Dataset entries section start

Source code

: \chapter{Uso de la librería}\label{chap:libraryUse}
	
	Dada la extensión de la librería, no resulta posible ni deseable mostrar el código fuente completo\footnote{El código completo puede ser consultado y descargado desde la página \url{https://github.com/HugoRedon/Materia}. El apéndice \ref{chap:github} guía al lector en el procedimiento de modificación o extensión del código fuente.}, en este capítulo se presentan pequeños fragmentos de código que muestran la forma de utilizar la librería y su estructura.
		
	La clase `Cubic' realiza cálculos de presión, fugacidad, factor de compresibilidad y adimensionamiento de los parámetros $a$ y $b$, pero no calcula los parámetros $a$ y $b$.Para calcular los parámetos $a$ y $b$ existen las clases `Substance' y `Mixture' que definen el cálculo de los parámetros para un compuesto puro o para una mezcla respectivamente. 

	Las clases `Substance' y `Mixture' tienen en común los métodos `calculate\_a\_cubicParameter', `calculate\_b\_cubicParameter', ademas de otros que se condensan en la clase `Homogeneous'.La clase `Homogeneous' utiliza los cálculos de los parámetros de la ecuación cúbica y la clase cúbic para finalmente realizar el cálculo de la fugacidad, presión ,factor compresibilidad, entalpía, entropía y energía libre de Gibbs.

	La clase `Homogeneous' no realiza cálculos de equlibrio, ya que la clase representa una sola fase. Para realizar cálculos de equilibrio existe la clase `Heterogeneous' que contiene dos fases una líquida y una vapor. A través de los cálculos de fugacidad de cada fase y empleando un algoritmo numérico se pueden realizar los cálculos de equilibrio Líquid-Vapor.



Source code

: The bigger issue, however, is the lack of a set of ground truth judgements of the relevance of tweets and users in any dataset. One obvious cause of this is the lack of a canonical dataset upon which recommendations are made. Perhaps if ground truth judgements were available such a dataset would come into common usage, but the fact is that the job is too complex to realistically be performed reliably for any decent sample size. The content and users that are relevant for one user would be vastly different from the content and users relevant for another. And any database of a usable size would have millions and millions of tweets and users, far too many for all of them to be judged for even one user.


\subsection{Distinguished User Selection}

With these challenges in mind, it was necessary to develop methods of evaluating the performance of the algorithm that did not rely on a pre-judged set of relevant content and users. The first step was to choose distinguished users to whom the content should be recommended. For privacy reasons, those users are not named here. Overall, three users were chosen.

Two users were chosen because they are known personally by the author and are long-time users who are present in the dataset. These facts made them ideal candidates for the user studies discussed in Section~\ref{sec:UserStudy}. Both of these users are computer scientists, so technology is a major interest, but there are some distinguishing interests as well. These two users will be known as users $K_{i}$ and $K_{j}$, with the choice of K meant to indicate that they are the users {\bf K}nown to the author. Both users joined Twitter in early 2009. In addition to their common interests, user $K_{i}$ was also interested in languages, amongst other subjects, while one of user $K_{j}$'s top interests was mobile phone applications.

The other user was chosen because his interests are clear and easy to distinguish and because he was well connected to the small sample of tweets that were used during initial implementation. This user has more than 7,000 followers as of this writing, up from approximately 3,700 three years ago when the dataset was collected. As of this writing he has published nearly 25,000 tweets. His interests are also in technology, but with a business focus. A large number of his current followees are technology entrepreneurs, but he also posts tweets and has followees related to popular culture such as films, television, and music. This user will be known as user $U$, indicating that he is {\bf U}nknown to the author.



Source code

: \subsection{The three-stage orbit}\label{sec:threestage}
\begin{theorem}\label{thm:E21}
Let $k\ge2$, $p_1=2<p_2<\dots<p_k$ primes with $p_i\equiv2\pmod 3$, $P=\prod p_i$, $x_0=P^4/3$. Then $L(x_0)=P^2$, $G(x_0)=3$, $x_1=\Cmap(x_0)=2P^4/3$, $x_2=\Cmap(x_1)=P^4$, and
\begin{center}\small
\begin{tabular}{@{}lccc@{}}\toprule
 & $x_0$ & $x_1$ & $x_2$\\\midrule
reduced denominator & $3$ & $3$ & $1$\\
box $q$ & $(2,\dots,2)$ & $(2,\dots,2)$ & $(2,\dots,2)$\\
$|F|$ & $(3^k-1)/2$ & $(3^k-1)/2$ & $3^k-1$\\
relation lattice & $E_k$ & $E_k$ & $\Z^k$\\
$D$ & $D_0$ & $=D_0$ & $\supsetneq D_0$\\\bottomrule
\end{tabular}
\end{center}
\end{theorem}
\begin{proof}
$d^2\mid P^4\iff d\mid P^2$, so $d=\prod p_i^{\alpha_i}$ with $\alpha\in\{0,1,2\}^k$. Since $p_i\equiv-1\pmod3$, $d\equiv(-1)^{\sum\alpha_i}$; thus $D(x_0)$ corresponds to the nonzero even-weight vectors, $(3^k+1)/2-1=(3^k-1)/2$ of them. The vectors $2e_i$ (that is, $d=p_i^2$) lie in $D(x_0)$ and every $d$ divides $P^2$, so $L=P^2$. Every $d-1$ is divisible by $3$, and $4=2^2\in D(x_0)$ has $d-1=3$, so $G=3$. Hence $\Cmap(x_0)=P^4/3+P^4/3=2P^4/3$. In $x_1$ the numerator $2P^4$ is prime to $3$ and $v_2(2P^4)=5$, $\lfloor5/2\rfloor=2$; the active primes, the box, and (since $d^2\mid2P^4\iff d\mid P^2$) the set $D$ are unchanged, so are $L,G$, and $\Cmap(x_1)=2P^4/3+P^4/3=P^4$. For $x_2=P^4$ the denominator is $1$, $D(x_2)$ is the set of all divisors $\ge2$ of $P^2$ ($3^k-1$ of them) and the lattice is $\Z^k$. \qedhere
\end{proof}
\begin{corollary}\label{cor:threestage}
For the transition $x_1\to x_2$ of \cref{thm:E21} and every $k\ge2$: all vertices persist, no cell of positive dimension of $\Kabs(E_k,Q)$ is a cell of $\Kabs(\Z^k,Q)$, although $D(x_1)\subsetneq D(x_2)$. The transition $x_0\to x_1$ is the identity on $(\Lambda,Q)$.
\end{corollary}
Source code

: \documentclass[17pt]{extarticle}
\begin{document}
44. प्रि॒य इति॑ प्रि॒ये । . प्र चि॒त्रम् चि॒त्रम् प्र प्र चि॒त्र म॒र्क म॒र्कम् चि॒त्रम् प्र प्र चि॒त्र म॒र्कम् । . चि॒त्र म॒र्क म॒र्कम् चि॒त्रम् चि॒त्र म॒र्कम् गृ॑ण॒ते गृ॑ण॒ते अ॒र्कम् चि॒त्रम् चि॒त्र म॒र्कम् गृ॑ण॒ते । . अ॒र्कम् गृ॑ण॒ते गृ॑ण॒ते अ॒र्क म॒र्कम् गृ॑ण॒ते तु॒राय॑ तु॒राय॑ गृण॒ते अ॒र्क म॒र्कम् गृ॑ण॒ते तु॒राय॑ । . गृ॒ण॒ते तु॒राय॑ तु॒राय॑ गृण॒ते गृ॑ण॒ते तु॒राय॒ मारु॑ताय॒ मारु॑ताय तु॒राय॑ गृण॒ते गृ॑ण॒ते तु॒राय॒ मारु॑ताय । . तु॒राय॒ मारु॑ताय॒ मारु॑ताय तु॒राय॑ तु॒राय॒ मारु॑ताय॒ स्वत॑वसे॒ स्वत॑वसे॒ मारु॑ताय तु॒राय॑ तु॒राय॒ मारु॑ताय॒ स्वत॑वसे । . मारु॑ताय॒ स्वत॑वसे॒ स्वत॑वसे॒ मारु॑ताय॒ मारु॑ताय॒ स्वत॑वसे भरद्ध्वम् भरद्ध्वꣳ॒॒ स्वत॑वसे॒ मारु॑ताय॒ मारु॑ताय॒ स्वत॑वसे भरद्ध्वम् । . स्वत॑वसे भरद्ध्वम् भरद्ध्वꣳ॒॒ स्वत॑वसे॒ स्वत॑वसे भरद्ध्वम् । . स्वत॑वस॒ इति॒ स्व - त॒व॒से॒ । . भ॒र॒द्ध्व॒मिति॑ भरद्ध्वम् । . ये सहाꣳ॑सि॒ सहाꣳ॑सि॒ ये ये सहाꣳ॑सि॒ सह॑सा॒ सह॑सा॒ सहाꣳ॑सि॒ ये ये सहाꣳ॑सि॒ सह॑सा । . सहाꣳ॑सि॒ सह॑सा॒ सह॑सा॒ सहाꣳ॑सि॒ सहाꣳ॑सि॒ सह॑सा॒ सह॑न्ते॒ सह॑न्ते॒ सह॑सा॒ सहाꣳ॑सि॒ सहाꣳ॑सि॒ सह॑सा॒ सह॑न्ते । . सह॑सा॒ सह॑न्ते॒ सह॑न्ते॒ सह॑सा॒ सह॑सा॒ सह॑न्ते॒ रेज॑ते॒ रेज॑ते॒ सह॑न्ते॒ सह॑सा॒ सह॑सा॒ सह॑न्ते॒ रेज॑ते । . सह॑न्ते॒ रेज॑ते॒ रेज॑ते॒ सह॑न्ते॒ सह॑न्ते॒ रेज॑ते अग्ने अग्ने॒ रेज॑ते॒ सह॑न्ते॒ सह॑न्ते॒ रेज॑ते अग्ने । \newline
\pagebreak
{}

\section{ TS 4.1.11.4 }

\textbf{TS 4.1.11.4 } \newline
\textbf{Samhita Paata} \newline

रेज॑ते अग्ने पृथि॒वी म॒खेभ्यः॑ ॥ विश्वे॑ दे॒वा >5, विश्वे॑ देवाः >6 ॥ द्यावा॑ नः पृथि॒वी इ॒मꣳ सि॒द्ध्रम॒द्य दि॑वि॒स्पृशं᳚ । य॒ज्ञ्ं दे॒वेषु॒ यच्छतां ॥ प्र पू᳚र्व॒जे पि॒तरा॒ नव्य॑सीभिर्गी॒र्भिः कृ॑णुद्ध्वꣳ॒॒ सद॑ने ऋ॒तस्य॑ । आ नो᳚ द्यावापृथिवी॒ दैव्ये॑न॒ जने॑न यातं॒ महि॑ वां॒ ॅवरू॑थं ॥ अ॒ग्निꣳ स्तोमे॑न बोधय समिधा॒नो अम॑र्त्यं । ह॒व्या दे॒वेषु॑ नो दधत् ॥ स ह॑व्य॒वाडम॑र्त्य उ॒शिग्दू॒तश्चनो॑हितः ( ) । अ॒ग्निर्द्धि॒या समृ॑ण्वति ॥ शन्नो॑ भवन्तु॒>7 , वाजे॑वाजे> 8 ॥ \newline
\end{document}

Dataset entries section end

Filter the listing for the word "threestage" and copy each line that has it.

Response to this task:
: \subsection{The three-stage orbit}\label{sec:threestage}
\begin{corollary}\label{cor:threestage}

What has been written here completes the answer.